In the world of web 2.0, I am registered with so many online services these days, that I’ve lost track. Of course, nearly all of them require logins and passwords to unlock their rich functionality.

Apparently, the typical internet user these days has upwards of 21 different accounts that require passwords, says a British online-security consultant NTA Monitor in Wikipedia. Now I’m guessing that most people, like me, don’t come up with a range of different passwords for each and every one of the many accounts they sign up for — but tend to use the same password or at least similar variations.

The reason would be that keeping a separate password for each web 2.0 site that you sign up for would just be a nightmare. This especially so because it all has to be in your head. You shouldn’t write passwords down. Not ever. Not even on that little scrap of paper buried in the corner of your garden, north by north west, five paces from the mango tree, two paces from your mother’s favourite rose bush.

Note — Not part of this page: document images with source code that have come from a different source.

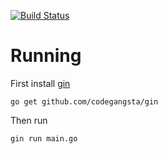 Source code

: [![Build Status](https://travis-ci.org/Jackevansevo/photosuggest.svg?branch=master)](https://travis-ci.org/Jackevansevo/photosuggest)

# Running

First install [gin](https://github.com/codegangsta/gin)

    go get github.com/codegangsta/gin

Then run

    gin run main.go
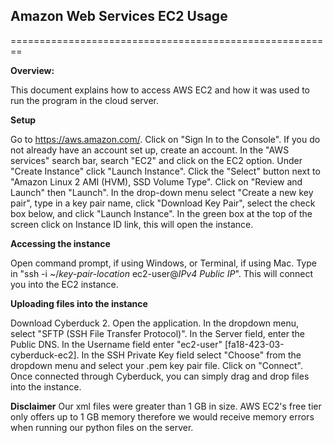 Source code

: ## Amazon Web Services EC2 Usage
========================================================

**Overview:**

This document explains how to access AWS EC2 and how it was used to run the program in the cloud server.

**Setup**

Go to https://aws.amazon.com/. Click on "Sign In to the Console". If you do not already have an account set up, create an account. In the "AWS services" search bar, search "EC2" and click on the EC2 option. Under "Create Instance" click "Launch Instance". Click the "Select" button next to "Amazon Linux 2 AMI (HVM), SSD Volume Type". Click on "Review and Launch" then "Launch". In the drop-down menu select "Create a new key pair", type in a key pair name, click "Download Key Pair", select the check box below, and click "Launch Instance". In the green box at the top of the screen click on Instance ID link, this will open the instance.

**Accessing the instance**

Open command prompt, if using Windows, or Terminal, if using Mac. Type in "ssh  -i ~/*key-pair-location*   ec2-user@*IPv4 Public IP*". This will connect you into the EC2 instance.

**Uploading files into the instance**

Download Cyberduck 2. Open the application. In the dropdown menu, select "SFTP (SSH File Transfer Protocol)". In the Server field, enter the Public DNS. In the Username field enter "ec2-user" [fa18-423-03-cyberduck-ec2]. In the SSH Private Key field select "Choose" from the dropdown menu and select your .pem key pair file. Click on "Connect". Once connected through Cyberduck, you can simply drag and drop files into the instance.

**Disclaimer**
Our xml files were greater than 1 GB in size. AWS EC2's free tier only offers up to 1 GB memory therefore we would receive memory errors when running our python files on the server.
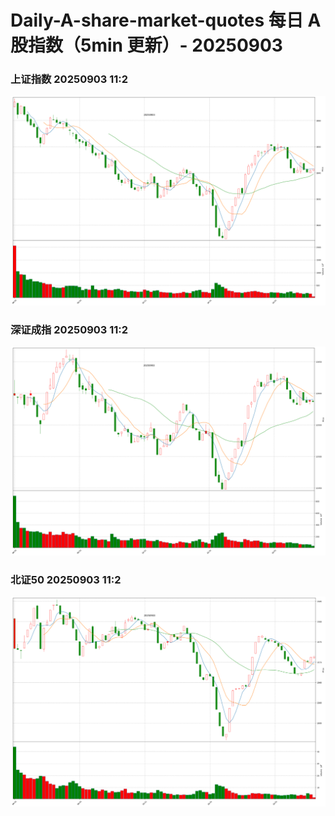 
# Daily-A-share-market-quotes 每日 A 股指数（5min 更新）- 20250903

### 上证指数 20250903 11:2
![](./fig/2025/9/20250903-sh000001.png)

### 深证成指 20250903 11:2
![](./fig/2025/9/20250903-sz399001.png)

### 北证50 20250903 11:2
![](./fig/2025/9/20250903-bj899050.png)
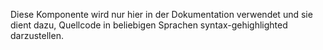 Diese Komponente wird nur hier in der Dokumentation verwendet und sie dient dazu, Quellcode in beliebigen Sprachen syntax-gehighlighted darzustellen. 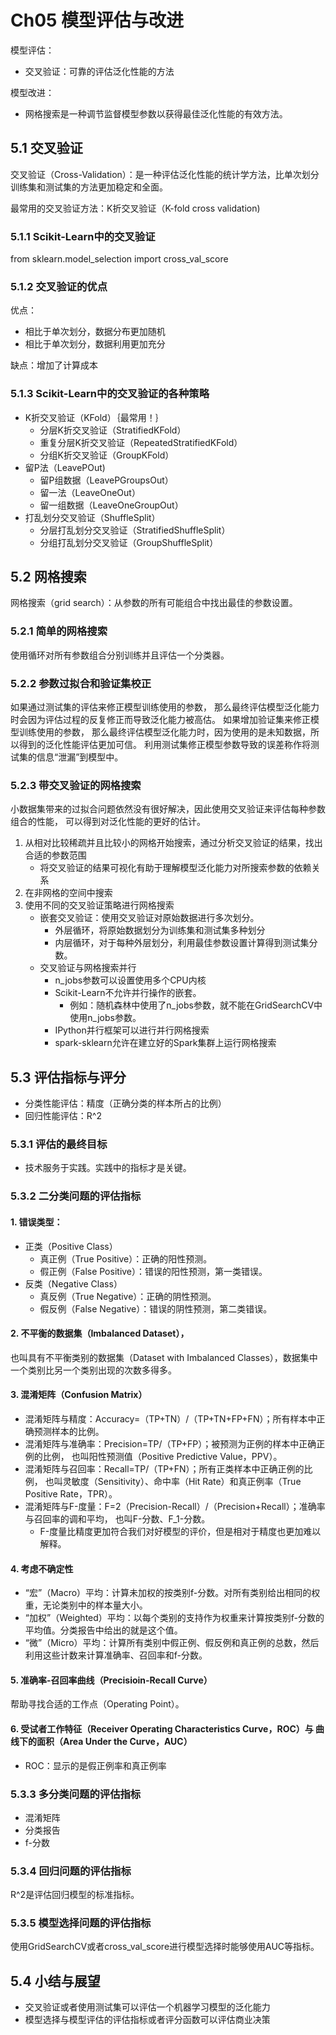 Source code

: # Ch05 模型评估与改进

模型评估：
- 交叉验证：可靠的评估泛化性能的方法

模型改进：
- 网格搜索是一种调节监督模型参数以获得最佳泛化性能的有效方法。

## 5.1 交叉验证

交叉验证（Cross-Validation）：是一种评估泛化性能的统计学方法，比单次划分训练集和测试集的方法更加稳定和全面。

最常用的交叉验证方法：K折交叉验证（K-fold cross validation)

### 5.1.1 Scikit-Learn中的交叉验证

from sklearn.model_selection import cross_val_score

### 5.1.2 交叉验证的优点

优点：
- 相比于单次划分，数据分布更加随机
- 相比于单次划分，数据利用更加充分

缺点：增加了计算成本

### 5.1.3 Scikit-Learn中的交叉验证的各种策略

- K折交叉验证（KFold）｛最常用！｝
    - 分层K折交叉验证（StratifiedKFold）
    - 重复分层K折交叉验证（RepeatedStratifiedKFold）
    - 分组K折交叉验证（GroupKFold）
- 留P法（LeavePOut)
    - 留P组数据（LeavePGroupsOut）
    - 留一法（LeaveOneOut）
    - 留一组数据（LeaveOneGroupOut）
- 打乱划分交叉验证（ShuffleSplit）
    - 分层打乱划分交叉验证（StratifiedShuffleSplit）
    - 分组打乱划分交叉验证（GroupShuffleSplit）

## 5.2 网格搜索

网格搜索（grid search）：从参数的所有可能组合中找出最佳的参数设置。

### 5.2.1 简单的网格搜索

使用循环对所有参数组合分别训练并且评估一个分类器。

### 5.2.2 参数过拟合和验证集校正

如果通过测试集的评估来修正模型训练使用的参数，
那么最终评估模型泛化能力时会因为评估过程的反复修正而导致泛化能力被高估。
如果增加验证集来修正模型训练使用的参数，
那么最终评估模型泛化能力时，因为使用的是未知数据，所以得到的泛化性能评估更加可信。
利用测试集修正模型参数导致的误差称作将测试集的信息“泄漏”到模型中。

### 5.2.3 带交叉验证的网格搜索

小数据集带来的过拟合问题依然没有很好解决，因此使用交叉验证来评估每种参数组合的性能，
可以得到对泛化性能的更好的估计。

1.  从相对比较稀疏并且比较小的网格开始搜索，通过分析交叉验证的结果，找出合适的参数范围
    -   将交叉验证的结果可视化有助于理解模型泛化能力对所搜索参数的依赖关系
2.  在非网格的空间中搜索
3.  使用不同的交叉验证策略进行网格搜索
    -   嵌套交叉验证：使用交叉验证对原始数据进行多次划分。
        -   外层循环，将原始数据划分为训练集和测试集多种划分
        -   内层循环，对于每种外层划分，利用最佳参数设置计算得到测试集分数。
    -   交叉验证与网格搜索并行
        -   n_jobs参数可以设置使用多个CPU内核
        -   Scikit-Learn不允许并行操作的嵌套。
            -   例如：随机森林中使用了n_jobs参数，就不能在GridSearchCV中使用n_jobs参数。
        -   IPython并行框架可以进行并行网格搜索
        -   spark-sklearn允许在建立好的Spark集群上运行网格搜索

## 5.3 评估指标与评分

- 分类性能评估：精度（正确分类的样本所占的比例）
- 回归性能评估：R^2

### 5.3.1 评估的最终目标

- 技术服务于实践。实践中的指标才是关键。

### 5.3.2 二分类问题的评估指标

#### 1. 错误类型：
-   正类（Positive Class）
    -   真正例（True Positive）：正确的阳性预测。
    -   假正例（False Positive）：错误的阳性预测，第一类错误。
-   反类（Negative Class）
    -   真反例（True Negative）：正确的阴性预测。
    -   假反例（False Negative）：错误的阴性预测，第二类错误。

#### 2. 不平衡的数据集（Imbalanced Dataset），

也叫具有不平衡类别的数据集（Dataset with Imbalanced Classes），数据集中一个类别比另一个类别出现的次数多得多。

#### 3. 混淆矩阵（Confusion Matrix）
-   混淆矩阵与精度：Accuracy=（TP+TN）/（TP+TN+FP+FN）；所有样本中正确预测样本的比例。
-   混淆矩阵与准确率：Precision=TP/（TP+FP）；被预测为正例的样本中正确正例的比例，
也叫阳性预测值（Positive Predictive Value，PPV）。
-   混淆矩阵与召回率：Recall=TP/（TP+FN）；所有正类样本中正确正例的比例，
也叫灵敏度（Sensitivity）、命中率（Hit Rate）和真正例率（True Positive Rate，TPR）。
-   混淆矩阵与F-度量：F=2（Precision-Recall）/（Precision+Recall）；准确率与召回率的调和平均，
也叫F-分数、F_1-分数。
    -   F-度量比精度更加符合我们对好模型的评价，但是相对于精度也更加难以解释。
#### 4. 考虑不确定性
-   “宏”（Macro）平均：计算未加权的按类别f-分数。对所有类别给出相同的权重，无论类别中的样本量大小。
-   “加权”（Weighted）平均：以每个类别的支持作为权重来计算按类别f-分数的平均值。分类报告中给出的就是这个值。
-   “微”（Micro）平均：计算所有类别中假正例、假反例和真正例的总数，然后利用这些计数来计算准确率、召回率和f-分数。
#### 5. 准确率-召回率曲线（Precisioin-Recall Curve）
帮助寻找合适的工作点（Operating Point）。
#### 6. 受试者工作特征（Receiver Operating Characteristics Curve，ROC）与 曲线下的面积（Area Under the Curve，AUC）
-   ROC：显示的是假正例率和真正例率

### 5.3.3 多分类问题的评估指标

-   混淆矩阵
-   分类报告
-   f-分数

### 5.3.4 回归问题的评估指标

R^2是评估回归模型的标准指标。

### 5.3.5 模型选择问题的评估指标

使用GridSearchCV或者cross_val_score进行模型选择时能够使用AUC等指标。

## 5.4 小结与展望

-   交叉验证或者使用测试集可以评估一个机器学习模型的泛化能力
-   模型选择与模型评估的评估指标或者评分函数可以评估商业决策
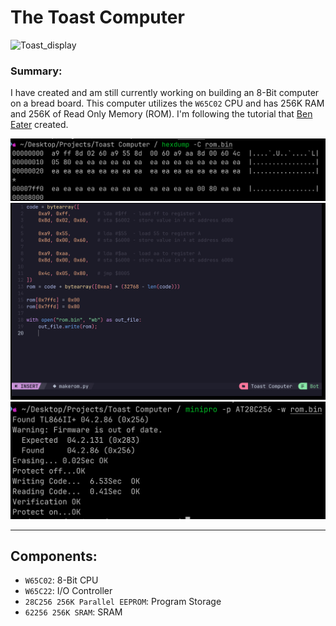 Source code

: # The Toast Computer
![Toast_display](https://github.com/user-attachments/assets/6f30f1e7-4dd6-4208-a52d-85848e6e2b2c)

### Summary:
I have created and am still currently working on building an 8-Bit computer on a bread board. This computer utilizes the `W65C02` CPU and has 256K RAM and 256K of Read Only Memory (ROM). I'm following the tutorial that [Ben Eater](https://eater.net/6502) created. 

![test image](https://github.com/weber-cooper-maitoza/Toast_Computer/blob/main/images/HexDump_of_simple_program.png?raw=true)
![test image](https://github.com/weber-cooper-maitoza/Toast_Computer/blob/main/images/Python_MachineCode_generator.png?raw=true)
![test image](https://github.com/weber-cooper-maitoza/Toast_Computer/blob/main/images/Writing_to_eeprom.png?raw=true)

---
## Components:
- `W65C02`: 8-Bit CPU
- `W65C22`: I/O Controller
- `28C256 256K Parallel EEPROM`: Program Storage
- `62256 256K SRAM`: SRAM
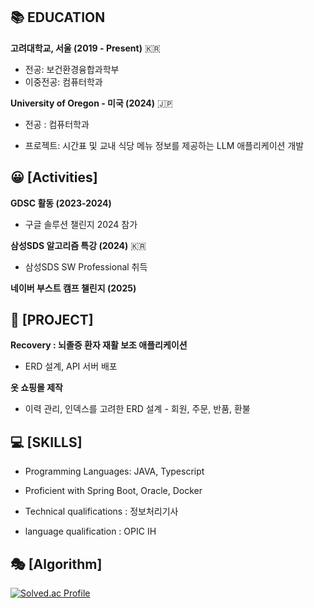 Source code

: 


## 📚 EDUCATION

**고려대학교, 서울 (2019 - Present)** 🇰🇷

- 전공: 보건환경융합과학부
- 이중전공: 컴퓨터학과


**University of Oregon - 미국  (2024)** 🇯🇵

- 전공 : 컴퓨터학과

- 프로젝트: 시간표 및 교내 식당 메뉴 정보를 제공하는 LLM 애플리케이션 개발



## 😀 [Activities]

**GDSC 활동 (2023-2024)**

- 구글 솔루션 챌린지 2024 참가

**삼성SDS 알고리즘 특강 (2024)** 🇰🇷

- 삼성SDS SW Professional 취득

**네이버 부스트 캠프 챌린지 (2025)**




## 📃 [PROJECT]

**Recovery : 뇌졸증 환자 재활 보조 애플리케이션**

- ERD 설계, API 서버 배포 

**옷 쇼핑몰 제작**

- 이력 관리, 인덱스를 고려한 ERD 설계 - 회원, 주문, 반품, 환불



## 💻 [SKILLS]

- Programming Languages: JAVA, Typescript

- Proficient with Spring Boot, Oracle, Docker

- Technical qualifications :  정보처리기사

- language qualification : OPIC IH

## 🎭 [Algorithm]

[![Solved.ac Profile](http://mazassumnida.wtf/api/v2/generate_badge?boj=kimmose98)](https://solved.ac/kimmose98/)



<!--
**moset1/moset1** is a ✨ _special_ ✨ repository because its `README.md` (this file) appears on your GitHub profile.

Here are some ideas to get you started:

- 🔭 I’m currently working on ...
- 🌱 I’m currently learning ...
- 👯 I’m looking to collaborate on ...
- 🤔 I’m looking for help with ...
- 💬 Ask me about ...
- 📫 How to reach me: ...
- 😄 Pronouns: ...
- ⚡ Fun fact: ...
-->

According to Wired, an analysis of the most common passwords found on 34,000 hacked MySpace accounts were: “password1, abc123, myspace1, password, blink182, qwerty1, fuckyou, 123abc, baseball1, football1, 123456, soccer, monkey1, liverpool1, princess1, jordan23, slipknot1, superman1, iloveyou1 and monkey.” Yes, would you believe that even “password” is still used these days. I was surprised I didn’t see variations of “secret” or common first names in there either. If you want to go further, here is a list of 2000+ of the most common passwords. (Yours there, perchance?)

So, here’s the thing that’s been on my mind (and forgive me if this is ridiculously obvious to you): Most sites require your email address as the login these days, instead of some other arbitrary login. Now if you had to combine your email address with your generic password (the one you use everywhere, including your email account)… hey presto… someone potentially has access to your Gmail or Hotmail account: the user name/email address AND password. Then from there, who knows what else?

Granted, there are many reputable online companies out there who protect these details like nothing else. But who knows what will happen? It just takes one disgruntled employee or a company going bust, that isn’t quite on the ball anymore. Security is not my area, but I’d venture an opinion that online applications have created a security nightmare. Yes, I know Firefox has a neat system that stores your passwords, but you don’t always access your account from that Firefox browser.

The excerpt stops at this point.